Once upon a time, it was simple. The IT department took care of technology implementations and kept the trains (emails) running. Marketing had a distinct set of tools, operating within relatively clear parameters. Clinical applications operated in their own silos, and that was just fine.

Operational and workflow systems had their own idiosyncrasies. Imperfect, but at least understandable and with independent, skillset-specific KPIs (and perhaps even SLAs) existed for every department and business unit.

Fast forward to the digitally integrated healthcare organization of today, and the impact of technology-driven convergence is readily apparent. Health systems and payers alike have a wide choice when it comes to on-premises, cloud-based, and hybrid solutions, as well as multi-faceted business analytic tools to harvest data from virtually every environment.

The integration of back-office, front-office, clinical, and digital interactions enable organizations to drive customer experience and improve health outcomes like never before.

When it comes to organizational culture and process, however, payers and providers have arguably some of the most compartmentalized, hierarchical structures of any industry (admittedly often with good reason), and many lag behind the pace of transformation and change occurring in other industries.

A truly cross-functional view of technology priorities is not common, even in entities with relatively less-complex footprints. However, many organizations still support federated business decision making and budgeting, while organizational goals remain centered on driving business value by focusing on the customer, the patient, the member, or the provider, and striving to gain the highest possible yield from these relationships, interactions, and digital health transactions.

The Chief Digital Officer role is part (but only the start) of the solution.

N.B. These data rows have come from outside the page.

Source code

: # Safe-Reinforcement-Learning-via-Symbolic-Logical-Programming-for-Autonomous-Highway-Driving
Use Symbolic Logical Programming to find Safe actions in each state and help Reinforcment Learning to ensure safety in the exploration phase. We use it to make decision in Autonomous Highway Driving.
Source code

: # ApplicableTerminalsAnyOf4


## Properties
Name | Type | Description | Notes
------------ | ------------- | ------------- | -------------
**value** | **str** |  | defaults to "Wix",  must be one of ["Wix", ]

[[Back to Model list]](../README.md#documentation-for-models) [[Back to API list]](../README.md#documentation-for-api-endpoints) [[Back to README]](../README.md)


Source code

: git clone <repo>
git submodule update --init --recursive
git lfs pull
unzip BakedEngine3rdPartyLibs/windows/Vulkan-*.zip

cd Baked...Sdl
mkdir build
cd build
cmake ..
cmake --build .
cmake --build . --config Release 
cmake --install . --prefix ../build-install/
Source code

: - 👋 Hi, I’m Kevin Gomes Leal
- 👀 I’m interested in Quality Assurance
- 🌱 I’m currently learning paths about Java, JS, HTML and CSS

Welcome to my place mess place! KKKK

A “digital first” mindset has to take root across the organization, with coordinated prioritization as the mantra. Digital health is not solely an IT consideration.

Nor is it just a marketing consideration, a clinical consideration, or a product, finance, or revenue cycle consideration. Culturally, it must become a North Star across organizational sub-structures, with shared goals and shared metrics.

For example, successfully implementing an integrated onboarding solution that supports a patient’s logistical journey from eligibility to virtual visit to wayfinding is clearly a win, but

it is not simply a win for one digital team. It is a win for the clinicians that helped select a vendor that safely delivered an appropriate level of care and accuracy, of course.

It is also a win for the IT department that worked through multiple APIs to force fixes, and a win for the social media team that used a new algorithm to target posts. It is a win for each discreet team that ticked a box in a work plan that created the solution.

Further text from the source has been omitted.